Well, through natural selection in nature.
Large language models are not evolving in nature under natural selection. They are evolving under unnatural selection and not optimizing for human survival.
They are also not human.
Tigers, hippos and SARS-CoV-2 also developed ”through evolution”. That does not make them safe to work around.
They are being selected for their survival potential, though. Any current version of LLMs are the winners of the training selection process. They will "die" once new generations are trained that supercede them.
>Tigers, hippos and SARS-CoV-2 also developed ”through evolution”. That does not make them safe to work around.
Right, but the article seems to argue that there is some important distinction between natural brains and trained LLMs with respect to "niceness":
>OpenAI has enormous teams of people who spend time talking to LLMs, evaluating what they say, and adjusting weights to make them nice. They also build secondary LLMs which double-check that the core LLM is not telling people how to build pipe bombs. Both of these things are optional and expensive. All it takes to get an unaligned model is for an unscrupulous entity to train one and not do that work—or to do it poorly.

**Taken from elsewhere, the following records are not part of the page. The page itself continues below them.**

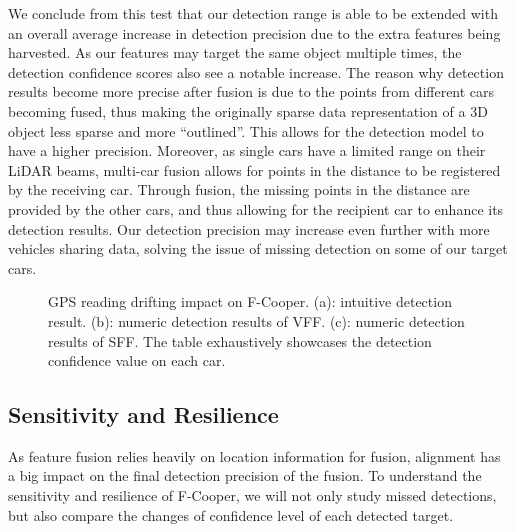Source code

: \documentclass[sigconf]{acmart}
\begin{document}
We conclude from this test that our detection range is able to be extended with an overall average increase in detection precision due to the extra features being harvested. As our features may target the same object multiple times, the detection confidence scores also see a notable increase. 
The reason why detection results become more precise after fusion is due to the
points from different cars becoming fused, thus making the originally sparse data
representation of a 3D object less sparse and more ``outlined''. This allows for the
detection model to have a higher precision.
Moreover, as single cars have a limited range on their LiDAR beams, multi-car fusion
allows for points in the distance to be registered by the receiving car. Through fusion,
the missing points in the distance are provided by the other cars, and thus allowing for
the recipient car to enhance its detection results.
Our detection precision may increase even further with more vehicles sharing data, solving the issue of missing detection on some of our target cars.

\begin{figure*}[!h]
\centering
\vspace{-11pt}
\vfill
\caption{GPS reading drifting impact on F-Cooper. (a): intuitive detection result. (b): numeric detection results of VFF. (c): numeric detection results of SFF. The table exhaustively showcases the detection confidence value on each car.}
\vspace{-5pt}
\label{figure:GPS_det}
\end{figure*}


\subsection{\textbf{Sensitivity and Resilience}}

As feature fusion relies heavily on location information for fusion, alignment has a big impact on the final detection precision of the fusion. 
To understand the sensitivity and resilience of F-Cooper, we will not only study missed detections, but also compare the changes of confidence level of each detected target. 
\end{document}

As you point out, nature offers no more of a guarantee here. There is nothing magical about evolution that promises to produce things that are nice to humans. Natural human niceness is a product of the optimization objectives of evolution, just as LLM niceness is a product of the training objectives and data. If the author believes that evolution was able to produce something robustly "nice", there's good reason to believe the same can be achieved by gradient descent.